● Instructions for the task
Below is a listing; transcribe it exactly but without any images.

● Dataset excerpts
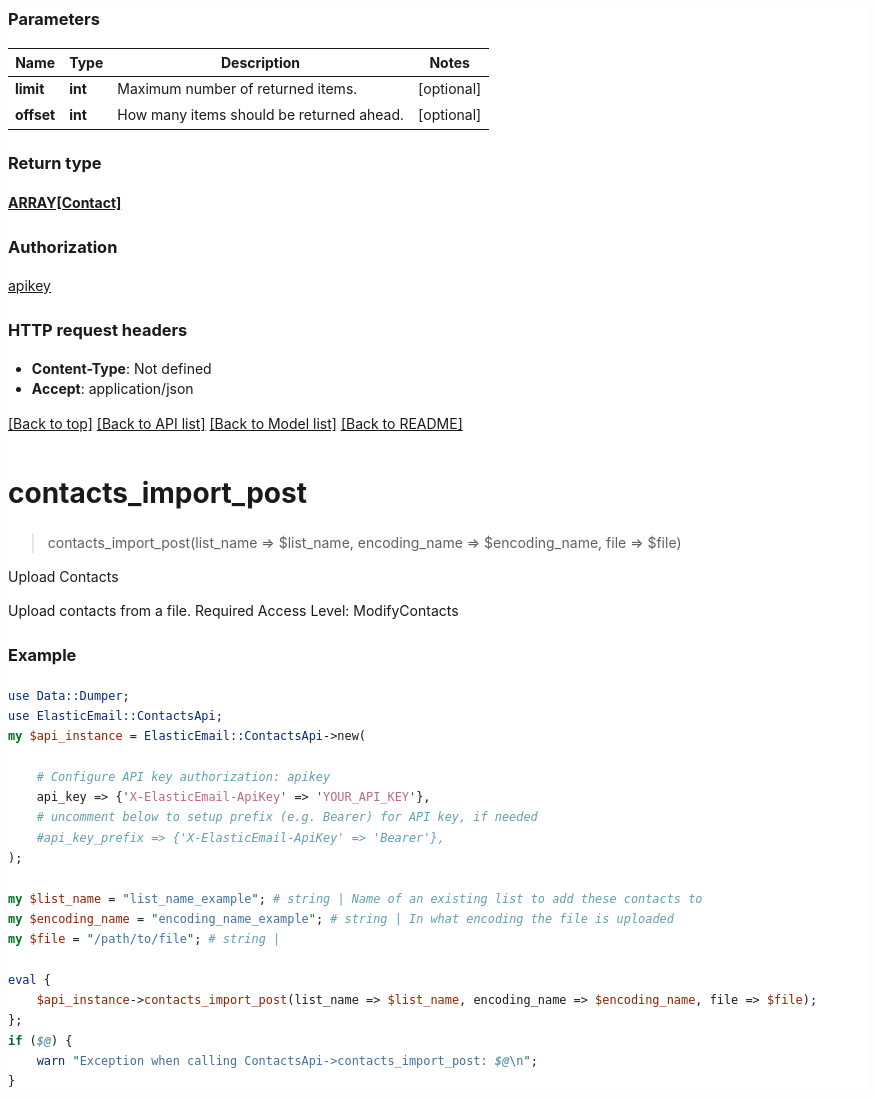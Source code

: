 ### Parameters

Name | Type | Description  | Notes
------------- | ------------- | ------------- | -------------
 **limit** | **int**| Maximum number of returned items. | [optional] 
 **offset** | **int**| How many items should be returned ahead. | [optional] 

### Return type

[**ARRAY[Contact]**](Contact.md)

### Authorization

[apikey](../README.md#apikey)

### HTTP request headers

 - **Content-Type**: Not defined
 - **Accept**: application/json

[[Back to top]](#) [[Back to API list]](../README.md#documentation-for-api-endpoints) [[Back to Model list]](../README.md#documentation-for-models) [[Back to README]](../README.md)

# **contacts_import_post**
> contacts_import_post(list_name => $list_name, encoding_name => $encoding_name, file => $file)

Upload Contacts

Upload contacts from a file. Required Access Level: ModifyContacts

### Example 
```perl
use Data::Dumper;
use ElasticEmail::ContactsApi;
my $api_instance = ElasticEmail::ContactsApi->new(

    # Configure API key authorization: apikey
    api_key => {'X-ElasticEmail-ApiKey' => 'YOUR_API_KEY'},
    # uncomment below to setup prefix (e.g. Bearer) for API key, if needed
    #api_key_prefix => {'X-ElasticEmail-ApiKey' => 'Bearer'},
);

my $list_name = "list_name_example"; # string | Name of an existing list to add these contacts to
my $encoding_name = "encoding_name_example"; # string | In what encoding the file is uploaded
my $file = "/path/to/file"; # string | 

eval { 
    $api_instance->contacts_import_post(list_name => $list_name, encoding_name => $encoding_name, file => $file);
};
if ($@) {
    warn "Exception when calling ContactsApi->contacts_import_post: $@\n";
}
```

● Response area
Source code

: ### Parameters

Name | Type | Description  | Notes
------------- | ------------- | ------------- | -------------
 **limit** | **int**| Maximum number of returned items. | [optional] 
 **offset** | **int**| How many items should be returned ahead. | [optional] 

### Return type

[**ARRAY[Contact]**](Contact.md)

### Authorization

[apikey](../README.md#apikey)

### HTTP request headers

 - **Content-Type**: Not defined
 - **Accept**: application/json

[[Back to top]](#) [[Back to API list]](../README.md#documentation-for-api-endpoints) [[Back to Model list]](../README.md#documentation-for-models) [[Back to README]](../README.md)

# **contacts_import_post**
> contacts_import_post(list_name => $list_name, encoding_name => $encoding_name, file => $file)

Upload Contacts

Upload contacts from a file. Required Access Level: ModifyContacts

### Example 
```perl
use Data::Dumper;
use ElasticEmail::ContactsApi;
my $api_instance = ElasticEmail::ContactsApi->new(

    # Configure API key authorization: apikey
    api_key => {'X-ElasticEmail-ApiKey' => 'YOUR_API_KEY'},
    # uncomment below to setup prefix (e.g. Bearer) for API key, if needed
    #api_key_prefix => {'X-ElasticEmail-ApiKey' => 'Bearer'},
);

my $list_name = "list_name_example"; # string | Name of an existing list to add these contacts to
my $encoding_name = "encoding_name_example"; # string | In what encoding the file is uploaded
my $file = "/path/to/file"; # string | 

eval { 
    $api_instance->contacts_import_post(list_name => $list_name, encoding_name => $encoding_name, file => $file);
};
if ($@) {
    warn "Exception when calling ContactsApi->contacts_import_post: $@\n";
}
```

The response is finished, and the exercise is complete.